“The Map Is Not the Territory”: An Interview With Nick Greer
The cofounder and editor of ‘Territory’ talks about the origins of his literary project, the allure of old maps, the impact of new mapping technologies, and more

Information designers and data visualization practitioners are often concerned with The Map — how it’s made, what it shows, its design. The literary project Territory is, as the name might suggest, concerned with The Territory — the people, stories, and intimate details contained within those very representations. Where data visualization is about boiling complex ideas and vast corpora of information into something digestible, the writings and illustrations in Territory are about the bits of place and humanity that end up concealed or squeezed out.

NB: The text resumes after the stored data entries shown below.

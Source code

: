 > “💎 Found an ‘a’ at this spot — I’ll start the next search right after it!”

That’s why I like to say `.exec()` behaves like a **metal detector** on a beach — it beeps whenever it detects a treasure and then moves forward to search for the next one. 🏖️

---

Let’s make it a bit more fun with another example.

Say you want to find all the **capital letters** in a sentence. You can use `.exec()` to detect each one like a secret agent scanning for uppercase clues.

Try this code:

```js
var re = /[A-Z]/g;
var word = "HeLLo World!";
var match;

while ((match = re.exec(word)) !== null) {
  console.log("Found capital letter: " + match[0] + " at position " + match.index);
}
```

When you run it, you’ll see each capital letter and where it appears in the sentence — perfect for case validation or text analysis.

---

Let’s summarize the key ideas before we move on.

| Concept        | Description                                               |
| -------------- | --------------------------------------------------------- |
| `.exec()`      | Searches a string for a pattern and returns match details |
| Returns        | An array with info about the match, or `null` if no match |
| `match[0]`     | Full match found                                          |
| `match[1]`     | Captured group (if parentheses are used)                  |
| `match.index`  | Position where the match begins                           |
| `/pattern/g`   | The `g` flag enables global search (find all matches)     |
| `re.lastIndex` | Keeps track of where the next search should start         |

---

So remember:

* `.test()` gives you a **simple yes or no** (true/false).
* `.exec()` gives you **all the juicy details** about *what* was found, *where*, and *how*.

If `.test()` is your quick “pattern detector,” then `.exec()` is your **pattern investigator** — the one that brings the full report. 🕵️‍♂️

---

Territory points out that all representations are fictions to some degree, which could tilt some mapmakers toward existential despair. But grappling with the gap between representation and reality will make us better designers, mapmakers, readers, and consumers of data visualization. Territory pushes us to think harder about what to include and what to leave out of our work. It challenges us to consider the granular stories and personal histories that make up our data or our visualizations.
I was fortunate to catch up with Nick Greer, who is editor and co-founder of Territory. We discussed the origins of the journal, the allure of old maps, the impact of new mapping technologies, and much more.

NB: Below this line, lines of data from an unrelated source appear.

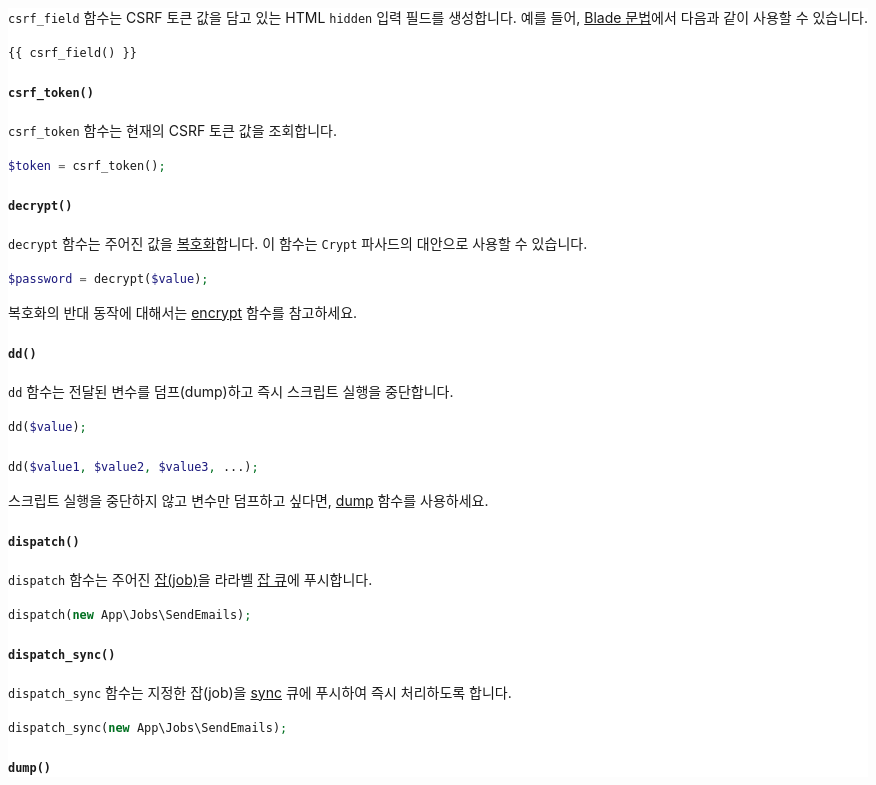 `csrf_field` 함수는 CSRF 토큰 값을 담고 있는 HTML `hidden` 입력 필드를 생성합니다. 예를 들어, [Blade 문법](/docs/12.x/blade)에서 다음과 같이 사용할 수 있습니다.

```blade
{{ csrf_field() }}
```

<a name="method-csrf-token"></a>
#### `csrf_token()`

`csrf_token` 함수는 현재의 CSRF 토큰 값을 조회합니다.

```php
$token = csrf_token();
```

<a name="method-decrypt"></a>
#### `decrypt()`

`decrypt` 함수는 주어진 값을 [복호화](/docs/12.x/encryption)합니다. 이 함수는 `Crypt` 파사드의 대안으로 사용할 수 있습니다.

```php
$password = decrypt($value);
```

복호화의 반대 동작에 대해서는 [encrypt](#method-encrypt) 함수를 참고하세요.

<a name="method-dd"></a>
#### `dd()`

`dd` 함수는 전달된 변수를 덤프(dump)하고 즉시 스크립트 실행을 중단합니다.

```php
dd($value);

dd($value1, $value2, $value3, ...);
```

스크립트 실행을 중단하지 않고 변수만 덤프하고 싶다면, [dump](#method-dump) 함수를 사용하세요.

<a name="method-dispatch"></a>
#### `dispatch()`

`dispatch` 함수는 주어진 [잡(job)](/docs/12.x/queues#creating-jobs)을 라라벨 [잡 큐](/docs/12.x/queues)에 푸시합니다.

```php
dispatch(new App\Jobs\SendEmails);
```

<a name="method-dispatch-sync"></a>
#### `dispatch_sync()`

`dispatch_sync` 함수는 지정한 잡(job)을 [sync](/docs/12.x/queues#synchronous-dispatching) 큐에 푸시하여 즉시 처리하도록 합니다.

```php
dispatch_sync(new App\Jobs\SendEmails);
```

<a name="method-dump"></a>
#### `dump()`
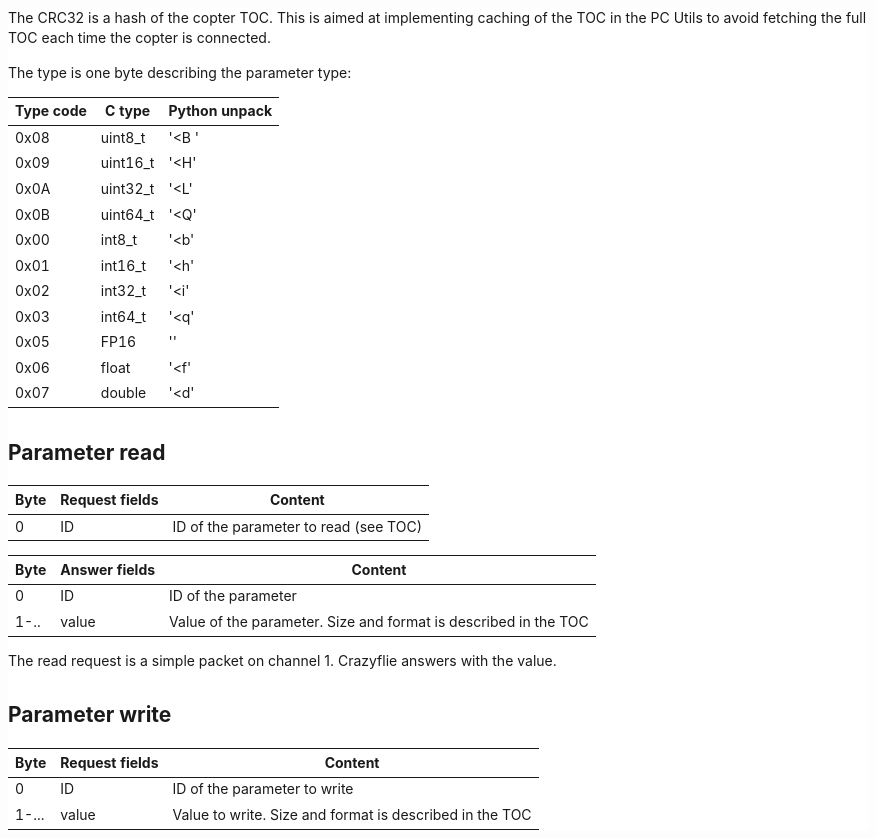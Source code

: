 The CRC32 is a hash of the copter TOC. This is aimed at implementing
caching of the TOC in the PC Utils to avoid fetching the full TOC each
time the copter is connected.

The type is one byte describing the parameter type:

|  Type code |  C type     | Python unpack |
|  -----------| -----------| ---------------|
| 0x08      |  uint8\_t   |  \'&lt;B \'|
|  0x09      |  uint16\_t |  \'&lt;H\' |
|  0x0A      |  uint32\_t |  \'&lt;L\' |
|  0x0B      |  uint64\_t |  \'&lt;Q\' |
|  0x00      |  int8\_t   |  \'&lt;b\' |
|  0x01      |  int16\_t  |  \'&lt;h\' |
|  0x02      |  int32\_t  |  \'&lt;i\' |
|  0x03      |  int64\_t  |  \'&lt;q\' |
|  0x05      |  FP16      |  \'\'    |
|  0x06      |  float     |  \'&lt;f\' |
|  0x07      |  double    |  \'&lt;d\' |

## Parameter read


 | Byte  | Request fields  | Content
|  ------| ----------------| ---------------------------------------
|  0     | ID              | ID of the parameter to read (see TOC)



|  Byte  | Answer fields   |Content|
|  ------| ---------------| -----------------------------------------------------------------|
|  0     | ID             | ID of the parameter |
|  1-..  | value          | Value of the parameter. Size and format is described in the TOC |



The read request is a simple packet on channel 1. Crazyflie answers with
the value.

## Parameter write

 | Byte    | Request fields   |Content|
 | --------| ---------------- |---------------------------------------------------------|
 | 0      |  ID               |ID of the parameter to write|
 | 1-\...  | value           | Value to write. Size and format is described in the TOC|
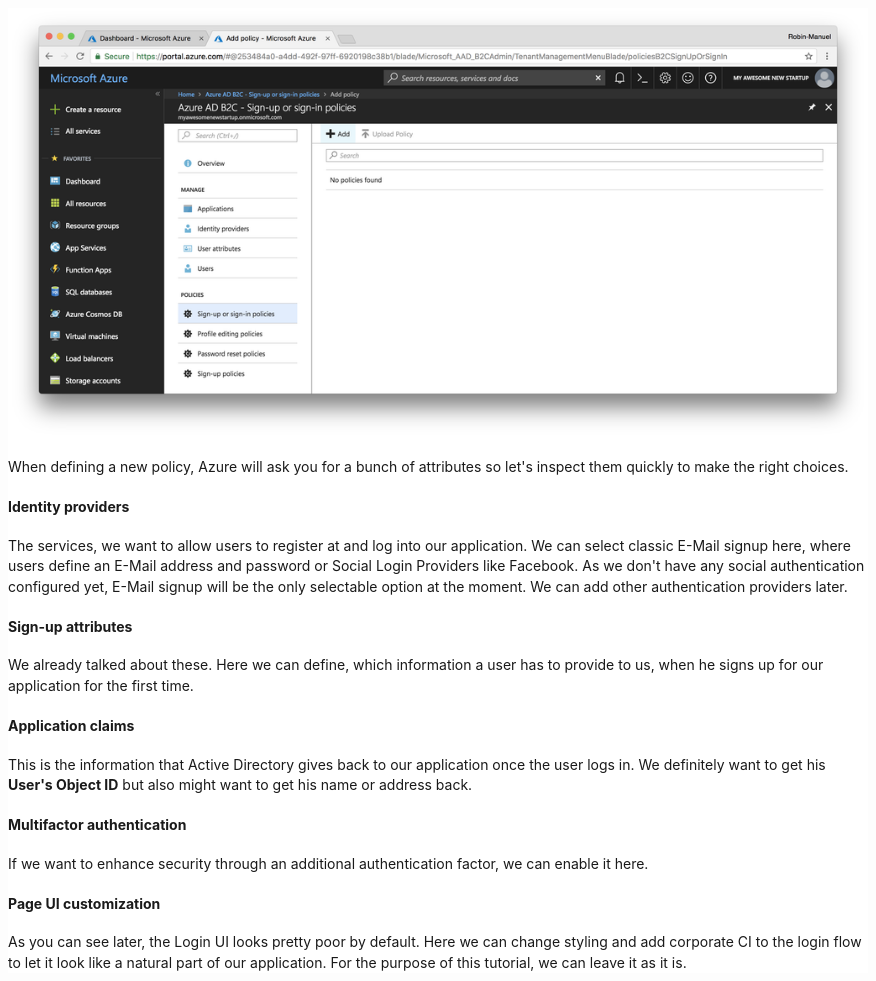 ![Add Policy](Assets/AddPolicy.png)

When defining a new policy, Azure will ask you for a bunch of attributes so let's inspect them quickly to make the right choices.

#### Identity providers

The services, we want to allow users to register at and log into our application. We can select classic E-Mail signup here, where users define an E-Mail address and password or Social Login Providers like Facebook. As we don't have any social authentication configured yet, E-Mail signup will be the only selectable option at the moment. We can add other authentication providers later.

#### Sign-up attributes

We already talked about these. Here we can define, which information a user has to provide to us, when he signs up for our application for the first time.

#### Application claims

This is the information that Active Directory gives back to our application once the user logs in. We definitely  want to get his **User's Object ID** but also might want to get his name or address back.

#### Multifactor authentication

If we want to enhance security through an additional authentication factor, we can enable it here.

#### Page UI customization

As you can see later, the Login UI looks pretty poor by default. Here we can change styling and add corporate CI to the login flow to let it look like a natural part of our application. For the purpose of this tutorial, we can leave it as it is.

Isaac Levy-Rubinett: Hello! Thank you for agreeing to do this interview. We’re very into maps over at Nightingale and in the DVS, so we’re always interested in how they intersect with people’s lived experiences and art. To start off, could you give a bit of an introduction for yourself and for Territory? How did you get started and what do you hope to accomplish with the journal?
Nick Greer: I’m a writer and data scientist from Berkeley and I edit Territory with Thomas Mira y Lopez. The project began through conversations we were having in 2014 about the allure of old objects, especially those that have become outmoded, especially maps. There’s something fantastical about these objects, a contortion of the Arthur C. Clarke quote about sufficiently advanced technology being indistinguishable from magic. The limitations and distortions of a mappa mundi can’t simply be explained by some absence of technology, but of a completely different reality.
The more we read and talked, the more we found that this appeal wasn’t unique to hind- or foresight. Tommy was writing about capriccio — a genre of painting popular in the Renaissance that presents realistic but fictionalized architectural landscapes — and I was writing about my experiences as a data analyst, how people treated data as a spiritual entity, technocracy’s access to the divine exteriors of objectivity and rationalism. All representations are fictional at some level — the map is not the territory — but some fictions are especially seductive. This felt like something worthy of a larger and more formal investigation.
ILR: Let’s talk about your URL: themapisnot. What is the significance of this phrase and how does it guide Territory’s work?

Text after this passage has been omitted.